Published May 27, 2017

Contributor BSSw team

Dates: May—June, 2016

Overview: This series of webinars presents best practices that help users of HPC systems carry out their software development more productively. This series is designed for HPC software developers who are seeking help in increasing their team’s productivity, as well as facility staff who interact extensively with users.

Resources: slides and video for all presentations: https://www.olcf.ornl.gov/training-event/webinar-series-best-practices-for-hpc-software-developers/

Topics:

  • What All Codes Should Do: Overview of Best Practices in HPC Software Development - Anshu Dubey (ANL)

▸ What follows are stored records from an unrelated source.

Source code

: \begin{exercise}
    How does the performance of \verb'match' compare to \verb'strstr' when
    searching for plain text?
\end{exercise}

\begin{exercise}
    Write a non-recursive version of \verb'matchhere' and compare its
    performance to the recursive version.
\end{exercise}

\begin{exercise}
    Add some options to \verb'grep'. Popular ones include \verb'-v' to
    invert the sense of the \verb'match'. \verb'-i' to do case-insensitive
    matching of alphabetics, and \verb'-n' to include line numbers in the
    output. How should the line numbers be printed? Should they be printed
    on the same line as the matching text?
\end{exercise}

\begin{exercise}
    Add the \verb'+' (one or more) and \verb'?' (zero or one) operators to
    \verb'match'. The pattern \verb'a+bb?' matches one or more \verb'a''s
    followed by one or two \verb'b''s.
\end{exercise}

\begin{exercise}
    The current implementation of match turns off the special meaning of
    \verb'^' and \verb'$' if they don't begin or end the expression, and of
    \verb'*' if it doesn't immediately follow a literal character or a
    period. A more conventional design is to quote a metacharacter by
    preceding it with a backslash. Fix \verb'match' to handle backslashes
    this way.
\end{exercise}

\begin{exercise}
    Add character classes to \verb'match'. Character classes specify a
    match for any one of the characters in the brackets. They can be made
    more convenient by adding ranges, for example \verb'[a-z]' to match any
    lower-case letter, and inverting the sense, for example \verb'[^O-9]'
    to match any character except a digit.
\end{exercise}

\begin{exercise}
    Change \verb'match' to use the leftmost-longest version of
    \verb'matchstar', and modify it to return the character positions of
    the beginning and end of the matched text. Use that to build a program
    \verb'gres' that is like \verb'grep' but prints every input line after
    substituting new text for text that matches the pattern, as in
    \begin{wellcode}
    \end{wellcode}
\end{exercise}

Abstract: Scientific code developers have increasingly been adopting software processes derived from the mainstream (non-scientific) community. Software practices are typically adopted when continuing without them becomes impractical. However, many software best practices need modification and/or customization, partly because the codes are used for research and exploration, and partly because of the combined funding and sociological challenges. This presentation will describe the lifecycle of scientific software and important ways in which it differs from other software development. We will provide a compilation of software engineering best practices that have generally been found to be useful by science communities, and we will provide guidelines for adoption of practices based on the size and the scope of the project.

Abstract: The process of developing HPC software requires consideration of issues in software design as well as practices that support the collaborative writing of well-structured code that is easy to maintain, extend, and support. This presentation will provide an overview of development environments and how to configure, build, and deploy HPC software using some of the tools that are frequently used in the community. We will also discuss ways in which these and other tools are best utilized by various categories of scientific software developers, ranging from small teams (for example, a faculty member and graduate students who are writing research code intended primarily for their own use) through moderate/large teams (for example, collaborating developers spread among multiple institutions who are writing publicly distributable code intended for use by others in the community).

Abstract: Recently, many tools and workflows have emerged in the software industry that have greatly enhanced the productivity of development teams. GitHub, a site that hosts projects in Git repositories, is a popular platform for open source and closed source projects. GitHub has encoded several best practices into easily followed procedures such as pull requests, which enrich the software engineering vocabularies of non-professionals and professionals alike. GitHub also provides integration to other services (for example, continuous integration such as Travis CI, which allows code changes to be automatically tested before they are merged into a master development branch). This presentation will discuss how to set up a project on GitHub, illustrate the use of pull requests to incorporate code changes, and show how Travis CI can be used to boost confidence that changes will not break existing code.

Abstract: Software verification and validation are needed for high-quality and reliable scientific codes. For software with moderate to long lifecycles, a strong automated testing regime is indispensable for continued reliability. Similarly, comprehensive and comprehensible documentation is vital for code maintenance and extensibility. This presentation will provide guidelines on testing and documentation that can help to ensure high-quality and long-lived HPC software. We will present methodologies, with examples, for developing tests and adopting regular automated testing. We also will provide guidelines for minimum, adequate, and good documentation practices depending on the available resources of the development team.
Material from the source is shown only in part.